Dataset content:

--------------------

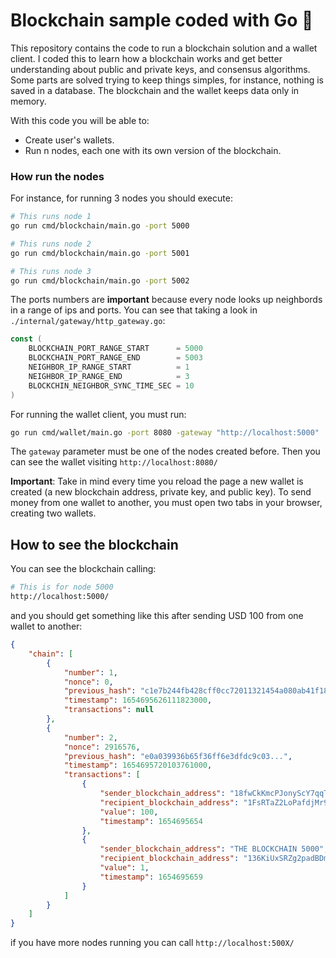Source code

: # Blockchain sample coded with Go :rocket:
This repository contains the code to run a blockchain solution and a wallet client.
I coded this to learn how a blockchain works and get better understanding about public and private keys, and consensus algorithms.
Some parts are solved trying to keep things simples, for instance, nothing is saved in a database. The blockchain and the wallet keeps data only in memory.

With this code you will be able to:
* Create user's wallets.
* Run n nodes, each one with its own version of the blockchain.


### How run the nodes
For instance, for running 3 nodes you should execute:
```bash
# This runs node 1
go run cmd/blockchain/main.go -port 5000
```

```bash
# This runs node 2
go run cmd/blockchain/main.go -port 5001
```

```bash
# This runs node 3
go run cmd/blockchain/main.go -port 5002
```
The ports numbers are **important** because every node looks up neighbords in a range of ips and ports.
You can see that taking a look in `./internal/gateway/http_gateway.go`:

```go
const (
	BLOCKCHAIN_PORT_RANGE_START      = 5000
	BLOCKCHAIN_PORT_RANGE_END        = 5003
	NEIGHBOR_IP_RANGE_START          = 1
	NEIGHBOR_IP_RANGE_END            = 3
	BLOCKCHIN_NEIGHBOR_SYNC_TIME_SEC = 10
)
```
For running the wallet client, you must run:

```bash
go run cmd/wallet/main.go -port 8080 -gateway "http://localhost:5000"
```

The `gateway` parameter must be one of the nodes created before. Then you can see the wallet visiting `http://localhost:8080/`

**Important**:
Take in mind every time you reload the page a new wallet is created (a new blockchain address, private key, and public key). To send money from one wallet to another, you must open two tabs in your browser, creating two wallets.
## How to see the blockchain
You can see the blockchain calling:
```bash
# This is for node 5000
http://localhost:5000/
```
and you should get something like this after sending USD 100 from one wallet to another:
```json
{
	"chain": [
		{
			"number": 1,
			"nonce": 0,
			"previous_hash": "c1e7b244fb428cff0cc72011321454a080ab41f189...",
			"timestamp": 1654695626111823000,
			"transactions": null
		},
		{
			"number": 2,
			"nonce": 2916576,
			"previous_hash": "e0a039936b65f36ff6e3dfdc9c03...",
			"timestamp": 1654695720103761000,
			"transactions": [
				{
					"sender_blockchain_address": "18fwCkKmcPJonyScY7qqThgbg1WPVd2aA1",
					"recipient_blockchain_address": "1FsRTaZ2LoPafdjMr9qwnkyPEkn5jDB6dk",
					"value": 100,
					"timestamp": 1654695654
				},
				{
					"sender_blockchain_address": "THE BLOCKCHAIN 5000",
					"recipient_blockchain_address": "136KiUxSRZg2padBDmdkH4oqDb51F3TiKi",
					"value": 1,
					"timestamp": 1654695659
				}
			]
		}
	]
}
```
if you have more nodes running you can call `http://localhost:500X/`
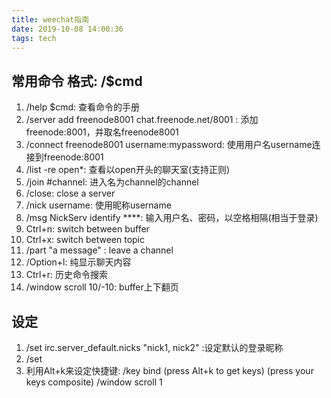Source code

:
 ```yaml
---
title: weechat指南
date: 2019-10-08 14:00:36
tags: tech
---
```


## 常用命令 格式: /$cmd
1. /help $cmd: 查看命令的手册
2. /server add freenode8001 chat.freenode.net/8001  : 添加freenode:8001，并取名freenode8001
3. /connect freenode8001 username:mypassword: 使用用户名username连接到freenode:8001
4. /list -re open*: 查看以open开头的聊天室(支持正则)
5. /join #channel: 进入名为channel的channel
6. /close: close a server
7. /nick username: 使用昵称username
8. /msg NickServ identify ****: 输入用户名、密码，以空格相隔(相当于登录)
9. Ctrl+n: switch between buffer
10. Ctrl+x: switch between topic
11. /part "a message" : leave a channel
12. /Option+l: 纯显示聊天内容
13. Ctrl+r: 历史命令搜索
14. /window scroll 10/-10: buffer上下翻页


## 设定
1. /set irc.server_default.nicks "nick1, nick2" :设定默认的登录昵称
2. /set
3. 利用Alt+k来设定快捷键: /key bind (press Alt+k to get keys) (press your keys composite) /window scroll 1
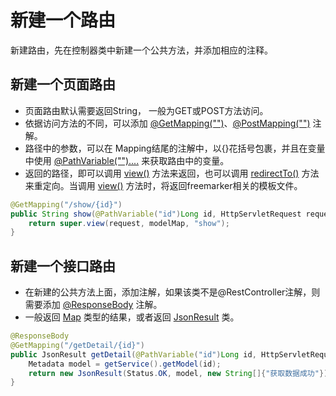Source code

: # 新建一个路由

新建路由，先在控制器类中新建一个公共方法，并添加相应的注释。

## 新建一个页面路由
* 页面路由默认需要返回String， 一般为GET或POST方法访问。
* 依据访问方法的不同，可以添加 [@GetMapping("")]()、[@PostMapping("")]() 注解。
* 路径中的参数，可以在 Mapping结尾的注解中，以{}花括号包裹，并且在变量中使用 [@PathVariable("")....]() 来获取路由中的变量。
* 返回的路径，即可以调用 [view()]() 方法来返回，也可以调用 [redirectTo()]() 方法来重定向。当调用 [view()]() 方法时，将返回freemarker相关的模板文件。

```java
@GetMapping("/show/{id}")
public String show(@PathVariable("id")Long id, HttpServletRequest request, ModelMap modelMap) throws Exception {  
    return super.view(request, modelMap, "show");
}
```

## 新建一个接口路由
* 在新建的公共方法上面，添加注解，如果该类不是@RestController注解，则需要添加 [@ResponseBody]() 注解。
* 一般返回 [Map]() 类型的结果，或者返回 [JsonResult]() 类。

```java
@ResponseBody
@GetMapping("/getDetail/{id}")
public JsonResult getDetail(@PathVariable("id")Long id, HttpServletRequest request) throws Exception{
    Metadata model = getService().getModel(id);
    return new JsonResult(Status.OK, model, new String[]{"获取数据成功"});
}
```
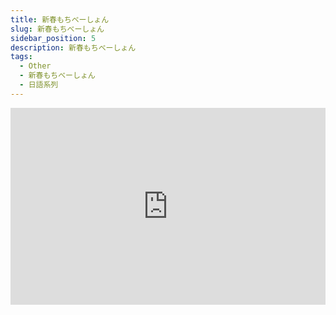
 ```yaml
---
title: 新春もちべーしょん
slug: 新春もちべーしょん
sidebar_position: 5
description: 新春もちべーしょん
tags:
  - Other
  - 新春もちべーしょん
  - 日語系列
---
```



<iframe width="100%" height="315" src="https://www.youtube.com/embed/e_DZ4-roOZw" title="YouTube video player" frameborder="0" allow="accelerometer; autoplay; clipboard-write; encrypted-media; gyroscope; picture-in-picture; web-share" allowfullscreen></iframe>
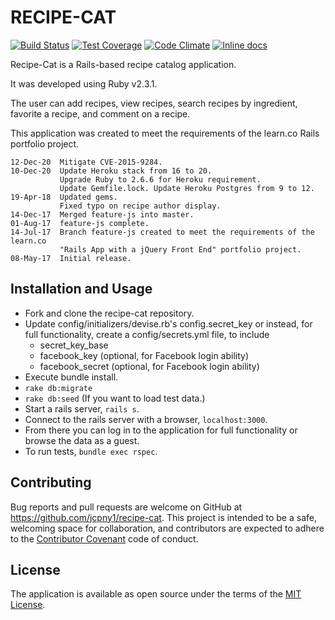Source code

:# RECIPE-CAT

[![Build Status](https://api.travis-ci.org/jcpny1/recipe-cat.svg?branch=master)](http://travis-ci.org/jcpny1/recipe-cat)
[![Test Coverage](https://codeclimate.com/github/jcpny1/recipe-cat/badges/coverage.svg)](https://codeclimate.com/github/jcpny1/recipe-cat/coverage)
[![Code Climate](https://codeclimate.com/github/jcpny1/recipe-cat/badges/gpa.svg)](https://codeclimate.com/github/jcpny1/recipe-cat)
[![Inline docs](http://inch-ci.org/github/jcpny1/recipe-cat.svg)](http://inch-ci.org/github/jcpny1/recipe-cat)

Recipe-Cat is a Rails-based recipe catalog application.

It was developed using Ruby v2.3.1.

The user can add recipes, view recipes, search recipes by ingredient, favorite a recipe, and comment on a recipe.

This application was created to meet the requirements of the learn.co Rails portfolio project.

```
12-Dec-20  Mitigate CVE-2015-9284.
10-Dec-20  Update Heroku stack from 16 to 20.
           Upgrade Ruby to 2.6.6 for Heroku requirement.
           Update Gemfile.lock. Update Heroku Postgres from 9 to 12.
19-Apr-18  Updated gems.
           Fixed typo on recipe author display.
14-Dec-17  Merged feature-js into master.
01-Aug-17  feature-js complete.
14-Jul-17  Branch feature-js created to meet the requirements of the learn.co
           "Rails App with a jQuery Front End" portfolio project.
08-May-17  Initial release.
```

## Installation and Usage

* Fork and clone the recipe-cat repository.
* Update config/initializers/devise.rb's config.secret_key or instead, for full functionality, create a config/secrets.yml file, to include
  - secret_key_base
  - facebook_key    (optional, for Facebook login ability)
  - facebook_secret (optional, for Facebook login ability)
* Execute bundle install.
* `rake db:migrate`
* `rake db:seed` (If you want to load test data.)
* Start a rails server, `rails s`.
* Connect to the rails server with a browser, `localhost:3000`.
* From there you can log in to the application for full functionality or browse the data as a guest.
* To run tests, `bundle exec rspec`.

## Contributing

Bug reports and pull requests are welcome on GitHub at https://github.com/jcpny1/recipe-cat. This project is intended to be a safe, welcoming space for collaboration, and contributors are expected to adhere to the [Contributor Covenant](http://contributor-covenant.org) code of conduct.

## License

The application is available as open source under the terms of the [MIT License](http://opensource.org/licenses/MIT).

--------------------

Task objective: Look at the listing and set down only the lines from its start through the line with "With this code", word for word and without pictures.

Solution for this exercise:
Source code

: # Blockchain sample coded with Go :rocket:
This repository contains the code to run a blockchain solution and a wallet client.
I coded this to learn how a blockchain works and get better understanding about public and private keys, and consensus algorithms.
Some parts are solved trying to keep things simples, for instance, nothing is saved in a database. The blockchain and the wallet keeps data only in memory.

With this code you will be able to:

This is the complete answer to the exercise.